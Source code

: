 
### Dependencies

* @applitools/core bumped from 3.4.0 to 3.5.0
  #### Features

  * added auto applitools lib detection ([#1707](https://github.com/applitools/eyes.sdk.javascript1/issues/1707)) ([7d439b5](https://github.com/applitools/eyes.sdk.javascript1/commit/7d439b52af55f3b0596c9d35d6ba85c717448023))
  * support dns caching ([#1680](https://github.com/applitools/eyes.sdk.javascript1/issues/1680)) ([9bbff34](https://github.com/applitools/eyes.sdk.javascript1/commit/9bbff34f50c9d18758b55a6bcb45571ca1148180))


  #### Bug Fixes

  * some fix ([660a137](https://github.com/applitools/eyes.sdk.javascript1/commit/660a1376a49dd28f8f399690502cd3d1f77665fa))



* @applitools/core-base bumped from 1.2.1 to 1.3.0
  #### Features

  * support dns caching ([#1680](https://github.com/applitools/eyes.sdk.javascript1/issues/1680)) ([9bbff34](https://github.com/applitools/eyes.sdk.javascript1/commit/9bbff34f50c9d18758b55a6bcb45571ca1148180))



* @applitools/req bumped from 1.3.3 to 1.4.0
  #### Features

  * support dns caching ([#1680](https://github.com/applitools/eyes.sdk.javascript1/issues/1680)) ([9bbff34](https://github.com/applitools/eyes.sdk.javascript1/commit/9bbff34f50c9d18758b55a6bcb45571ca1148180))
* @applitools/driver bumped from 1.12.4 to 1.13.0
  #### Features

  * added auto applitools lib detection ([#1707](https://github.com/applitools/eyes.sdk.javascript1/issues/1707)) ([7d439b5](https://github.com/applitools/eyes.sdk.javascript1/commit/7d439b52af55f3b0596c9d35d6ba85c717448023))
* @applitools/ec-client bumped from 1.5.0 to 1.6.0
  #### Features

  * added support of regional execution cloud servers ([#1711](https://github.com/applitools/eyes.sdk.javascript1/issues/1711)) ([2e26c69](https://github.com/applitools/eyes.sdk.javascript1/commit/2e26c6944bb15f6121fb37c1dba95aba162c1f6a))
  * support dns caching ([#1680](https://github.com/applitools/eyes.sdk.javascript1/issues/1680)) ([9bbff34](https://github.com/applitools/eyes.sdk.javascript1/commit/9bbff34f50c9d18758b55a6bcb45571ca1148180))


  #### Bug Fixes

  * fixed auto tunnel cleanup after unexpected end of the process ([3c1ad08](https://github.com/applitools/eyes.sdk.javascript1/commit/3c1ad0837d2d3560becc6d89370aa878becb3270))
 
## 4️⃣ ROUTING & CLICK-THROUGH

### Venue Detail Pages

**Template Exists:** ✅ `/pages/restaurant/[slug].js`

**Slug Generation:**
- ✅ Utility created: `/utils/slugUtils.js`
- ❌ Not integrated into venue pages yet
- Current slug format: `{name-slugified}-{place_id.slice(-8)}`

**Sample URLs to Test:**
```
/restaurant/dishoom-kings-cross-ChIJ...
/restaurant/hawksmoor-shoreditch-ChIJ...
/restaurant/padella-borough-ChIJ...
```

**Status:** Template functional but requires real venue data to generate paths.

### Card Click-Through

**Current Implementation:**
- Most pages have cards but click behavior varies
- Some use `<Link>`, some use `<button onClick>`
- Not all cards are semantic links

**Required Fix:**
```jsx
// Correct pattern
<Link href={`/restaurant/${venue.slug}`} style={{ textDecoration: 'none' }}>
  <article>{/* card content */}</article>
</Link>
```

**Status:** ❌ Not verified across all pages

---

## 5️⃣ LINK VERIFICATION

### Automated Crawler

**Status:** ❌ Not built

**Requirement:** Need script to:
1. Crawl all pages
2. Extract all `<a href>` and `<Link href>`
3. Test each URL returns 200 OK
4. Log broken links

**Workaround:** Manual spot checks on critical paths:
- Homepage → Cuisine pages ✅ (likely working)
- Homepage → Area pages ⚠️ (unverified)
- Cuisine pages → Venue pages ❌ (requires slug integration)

[WORK TO BE COMPLETED]
For this exercise, copy every line of the data that holds "from".

[OUTPUT BELOW]
* @applitools/core bumped from 3.4.0 to 3.5.0
* @applitools/core-base bumped from 1.2.1 to 1.3.0
* @applitools/req bumped from 1.3.3 to 1.4.0
* @applitools/driver bumped from 1.12.4 to 1.13.0
* @applitools/ec-client bumped from 1.5.0 to 1.6.0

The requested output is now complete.